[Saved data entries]
BEGIN

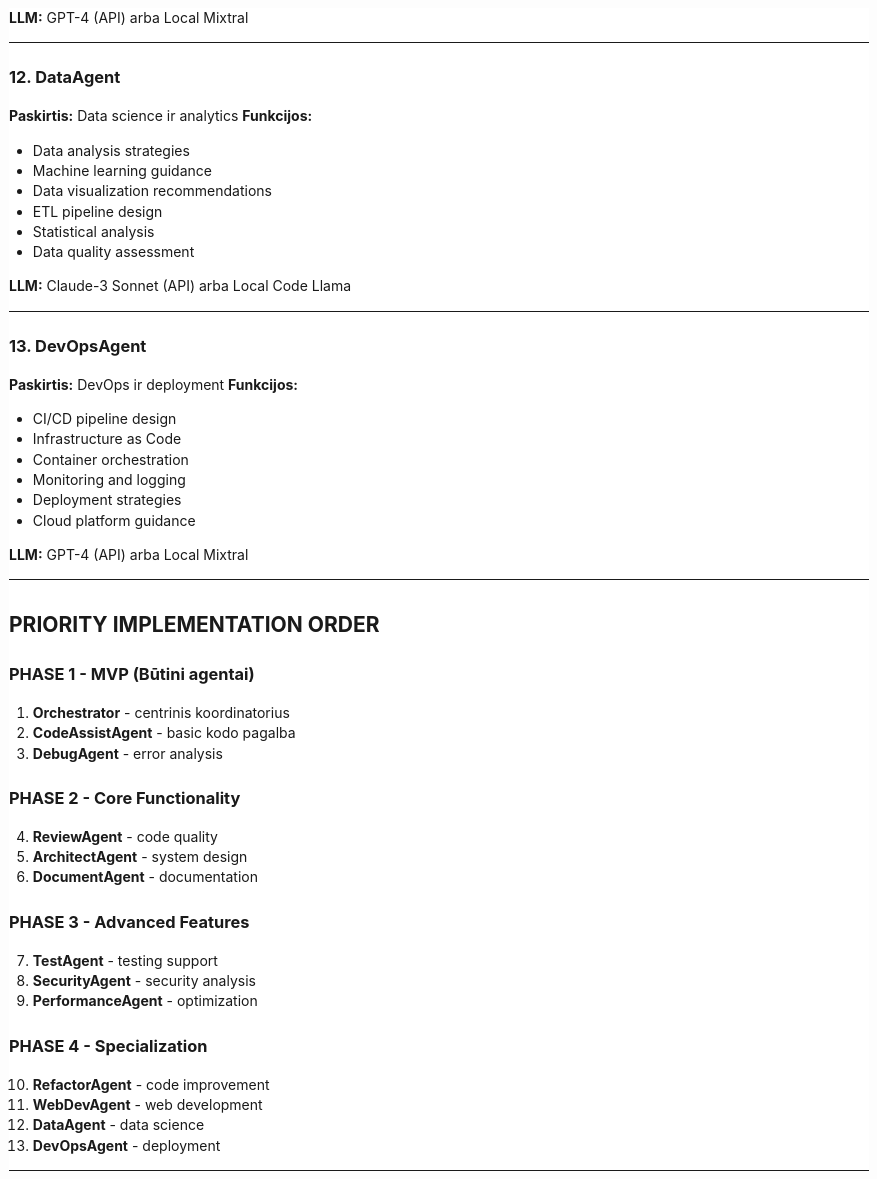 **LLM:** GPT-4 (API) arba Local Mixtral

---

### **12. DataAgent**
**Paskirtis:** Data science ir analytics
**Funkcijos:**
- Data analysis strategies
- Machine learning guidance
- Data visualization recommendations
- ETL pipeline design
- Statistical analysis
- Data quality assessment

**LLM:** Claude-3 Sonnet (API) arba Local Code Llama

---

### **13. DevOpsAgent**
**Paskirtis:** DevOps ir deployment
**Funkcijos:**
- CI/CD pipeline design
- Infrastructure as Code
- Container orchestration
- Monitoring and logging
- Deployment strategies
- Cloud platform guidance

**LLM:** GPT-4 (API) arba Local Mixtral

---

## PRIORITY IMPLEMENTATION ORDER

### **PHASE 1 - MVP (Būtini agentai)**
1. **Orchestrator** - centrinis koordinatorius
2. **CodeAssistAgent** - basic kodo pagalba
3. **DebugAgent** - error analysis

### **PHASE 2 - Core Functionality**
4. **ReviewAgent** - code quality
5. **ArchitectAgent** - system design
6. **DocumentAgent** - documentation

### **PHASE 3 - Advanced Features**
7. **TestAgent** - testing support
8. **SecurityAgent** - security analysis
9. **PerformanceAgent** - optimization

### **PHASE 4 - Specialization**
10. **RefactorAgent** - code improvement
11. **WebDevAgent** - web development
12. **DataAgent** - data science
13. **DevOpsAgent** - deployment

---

END

Only the lines from the one holding "4. **ReviewAgent** - code quality" through the final line of the entries, both included, should be given again, word for word.

4. **ReviewAgent** - code quality
5. **ArchitectAgent** - system design
6. **DocumentAgent** - documentation

### **PHASE 3 - Advanced Features**
7. **TestAgent** - testing support
8. **SecurityAgent** - security analysis
9. **PerformanceAgent** - optimization

### **PHASE 4 - Specialization**
10. **RefactorAgent** - code improvement
11. **WebDevAgent** - web development
12. **DataAgent** - data science
13. **DevOpsAgent** - deployment

---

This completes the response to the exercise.